The evening opened with Clug’s Mutual Comfort. Premiered in 2015, the work by the Romanian choreographer has the same minimalist crystalline linearity as his Radio and Juliet, the piece that brought him international attention and which was shown in Berlin earlier this year. On music by Milko Lazar, two couples alternate in giving and receiving support. Sometimes, they are in love, sometimes they fight. Curved and undulating spines, and razor sharp precise movement characterize Clug’s vocabulary for this work. The tight transparent tops in light colours on dark trousers magnify the waving contorted backs. The palette of qualities is varied with hectic movements juxtaposed to natural ones planned to the microsecond. The duets are choreographed on the millimetre as if magnets were moving the dancers. Worthy of mention is Tess Voelker’s wonderful interpretation. The movement's sharpness did not diminish her expressiveness, clearly articulating her case to us.

The second work, also the older, Sad Case (1998), was choreographed by Spaniard choreographer Sol León and British choreographer Paul Lightfoot. In their almost 30 years-long collaboration, they produced over 50 works becoming NDT’s House Choreographers in 2002. In 2011, Lightfoot took NDT’s Artistic Direction. Despite the title, the work plays on comedy with its choice of well-known light music and its ironic and sometimes erotic twists. At the start of the first mambo, you want to join in the singing and dancing yourself. In ragged grey unitards with dirt on their face and limbs and too much white makeup, the dancers move hectically forming instantaneous absurd tableaux. I am puzzled and without a red thread. The dancers – sad cases – act unmotivated, sometimes producing slapstick. Then there is a relatable fleeting moment of chicken noises and Spanish sentences. I might have missed some references but not the final one, a nod to Jiří Kylián’s Petite Mort.

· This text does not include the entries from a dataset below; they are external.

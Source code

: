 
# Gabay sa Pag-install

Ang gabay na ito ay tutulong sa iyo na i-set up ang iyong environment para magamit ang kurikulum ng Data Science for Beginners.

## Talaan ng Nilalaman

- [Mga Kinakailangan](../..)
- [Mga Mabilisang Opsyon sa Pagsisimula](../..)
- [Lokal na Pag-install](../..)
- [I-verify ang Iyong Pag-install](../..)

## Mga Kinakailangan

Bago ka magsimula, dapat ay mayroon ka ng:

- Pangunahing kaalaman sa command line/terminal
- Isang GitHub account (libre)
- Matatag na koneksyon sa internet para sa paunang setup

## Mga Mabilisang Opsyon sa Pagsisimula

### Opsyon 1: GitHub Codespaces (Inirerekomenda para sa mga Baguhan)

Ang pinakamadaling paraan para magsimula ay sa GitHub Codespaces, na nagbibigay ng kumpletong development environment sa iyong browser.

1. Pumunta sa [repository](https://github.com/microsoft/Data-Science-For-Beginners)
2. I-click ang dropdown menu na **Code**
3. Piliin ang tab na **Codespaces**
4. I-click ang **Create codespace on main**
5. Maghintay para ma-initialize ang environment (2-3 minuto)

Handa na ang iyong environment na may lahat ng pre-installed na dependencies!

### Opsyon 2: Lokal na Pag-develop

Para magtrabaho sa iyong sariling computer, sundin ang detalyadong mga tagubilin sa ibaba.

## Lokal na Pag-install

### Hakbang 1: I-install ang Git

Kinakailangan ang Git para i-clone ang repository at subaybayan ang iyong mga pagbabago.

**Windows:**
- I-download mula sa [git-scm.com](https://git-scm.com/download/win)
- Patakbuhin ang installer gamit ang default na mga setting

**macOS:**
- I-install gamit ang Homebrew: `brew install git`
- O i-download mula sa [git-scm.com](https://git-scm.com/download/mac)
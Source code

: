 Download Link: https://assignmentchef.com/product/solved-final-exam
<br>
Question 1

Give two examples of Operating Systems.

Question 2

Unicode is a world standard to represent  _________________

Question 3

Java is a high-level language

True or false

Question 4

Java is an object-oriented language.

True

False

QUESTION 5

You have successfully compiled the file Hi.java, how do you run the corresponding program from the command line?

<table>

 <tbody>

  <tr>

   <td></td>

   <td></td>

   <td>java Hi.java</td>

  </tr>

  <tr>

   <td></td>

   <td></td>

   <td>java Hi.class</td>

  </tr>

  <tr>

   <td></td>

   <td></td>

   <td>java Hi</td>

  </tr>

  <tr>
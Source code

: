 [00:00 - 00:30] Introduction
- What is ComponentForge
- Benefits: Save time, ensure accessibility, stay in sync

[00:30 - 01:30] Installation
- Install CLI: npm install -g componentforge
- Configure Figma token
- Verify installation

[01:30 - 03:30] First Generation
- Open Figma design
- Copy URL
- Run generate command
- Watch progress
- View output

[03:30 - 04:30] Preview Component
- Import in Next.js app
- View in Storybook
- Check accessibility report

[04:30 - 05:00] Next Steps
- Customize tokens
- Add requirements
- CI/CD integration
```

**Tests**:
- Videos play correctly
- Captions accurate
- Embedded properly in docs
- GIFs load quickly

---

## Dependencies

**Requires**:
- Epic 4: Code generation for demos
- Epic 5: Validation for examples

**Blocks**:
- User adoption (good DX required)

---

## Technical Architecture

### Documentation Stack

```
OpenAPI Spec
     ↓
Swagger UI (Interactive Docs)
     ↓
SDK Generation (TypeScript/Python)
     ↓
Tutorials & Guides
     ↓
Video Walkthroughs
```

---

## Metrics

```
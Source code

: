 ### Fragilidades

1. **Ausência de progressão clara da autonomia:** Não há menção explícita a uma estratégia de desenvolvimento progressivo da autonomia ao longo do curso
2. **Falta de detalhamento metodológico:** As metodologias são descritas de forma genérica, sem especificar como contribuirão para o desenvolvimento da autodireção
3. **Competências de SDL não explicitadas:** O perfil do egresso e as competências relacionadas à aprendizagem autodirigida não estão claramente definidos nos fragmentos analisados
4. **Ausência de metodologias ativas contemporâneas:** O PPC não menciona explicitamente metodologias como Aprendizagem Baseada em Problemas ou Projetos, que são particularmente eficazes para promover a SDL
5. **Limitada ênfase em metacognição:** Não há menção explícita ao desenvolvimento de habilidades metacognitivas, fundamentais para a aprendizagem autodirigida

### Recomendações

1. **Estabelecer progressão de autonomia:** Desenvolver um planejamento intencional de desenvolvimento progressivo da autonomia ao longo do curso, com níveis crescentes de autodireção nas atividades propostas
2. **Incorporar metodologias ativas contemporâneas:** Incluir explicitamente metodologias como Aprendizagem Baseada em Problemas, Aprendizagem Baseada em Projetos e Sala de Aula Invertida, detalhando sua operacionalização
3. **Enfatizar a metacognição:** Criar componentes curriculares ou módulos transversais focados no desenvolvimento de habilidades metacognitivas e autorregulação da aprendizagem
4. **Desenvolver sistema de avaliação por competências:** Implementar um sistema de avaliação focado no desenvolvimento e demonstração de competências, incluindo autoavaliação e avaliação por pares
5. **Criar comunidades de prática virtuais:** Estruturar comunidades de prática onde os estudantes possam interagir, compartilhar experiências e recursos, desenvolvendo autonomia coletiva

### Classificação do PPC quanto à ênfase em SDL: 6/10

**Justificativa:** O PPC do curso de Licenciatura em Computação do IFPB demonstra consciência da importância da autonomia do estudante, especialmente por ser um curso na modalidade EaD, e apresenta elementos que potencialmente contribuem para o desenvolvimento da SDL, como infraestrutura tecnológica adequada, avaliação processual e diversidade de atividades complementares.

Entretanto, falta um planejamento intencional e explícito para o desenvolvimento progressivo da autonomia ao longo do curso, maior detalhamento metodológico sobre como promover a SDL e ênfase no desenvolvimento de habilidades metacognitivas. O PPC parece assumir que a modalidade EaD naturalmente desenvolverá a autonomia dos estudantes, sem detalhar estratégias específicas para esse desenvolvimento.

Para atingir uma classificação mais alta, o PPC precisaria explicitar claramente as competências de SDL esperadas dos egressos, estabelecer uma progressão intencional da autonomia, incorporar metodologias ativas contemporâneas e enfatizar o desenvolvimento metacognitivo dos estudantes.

NDT2 in Leon and Lightfoot's Sad Case
© Rahi Rezvani

With NDT’s associate choreographer Marco Goecke's Wir sagen uns Dunkles (2017) the puzzlement becomes more intense. The work alternates music by the rock band Placebo, Franz Schubert and Alfred Schnittke. Goecke’s distinctive movement language works splendidly with the classical pieces but clashes with, or rather ignores the rest, which does not make justice to the music or the movement. The piece starts with a short solo by a topless man, one of Goecke’s signature and always poetic images, who is then joined by dancers in blue trousers with glittery fringes in the back. There are some interesting impromptu moments such as the unexpected blackout after yet another splendid solo by Voelker – as a screaming doll – or the man licking himself at the end and a few extremely poetic couple’s moments at the beginning. However, Goecke’s hectic and twitching movements remain hypnotically cryptic.

Closing the evening are León & Lightfoot again with Subtle Dust (2018). The duo creates strong atmospheres through theatrical devices: this time a low wall at the back is at once a projection surface and allows the dancers to appear unnoticed. Behind it, traps allow the dancers to gradually disappear. On music by J.S.B. Bach, the work starts with the choreographers’ trademark intense lighting: a couple in a cone of light and a circle projected in the back. The dancers, in black and white costumes by Joke Visser and Hermien Hollander, alternate between fluid and staccato movements. Peculiar to this work are ‘freeze’ moments when the movement simply stops happening somewhere on the stage and the piece also features sequences of unison: a couple at the front and one at the back in synchrony, three men laying on the wall, and the ending trio. Astonishingly, this 2018 work feels less fresh than the earlier one.

NDT2 in Leon and Lightfoot's Subtle Dust
© Rahi Rezvani

The directors’ intent of coming to Berlin was to show the “astounding microcosm” of the junior company and these NDT2 dancers are ones to watched. They were fantastic, showing great prowess while executing perfectly the very complex and demanding works,both technically and artistically. The order of the programme was not the best though. I have found the works hectic, with a twitching quality in most of them. A stream of images floods the audience: the pieces are so full of movement that some wonderful details to which we could cling are lost, thrown away in the mass. Much ado about nothing.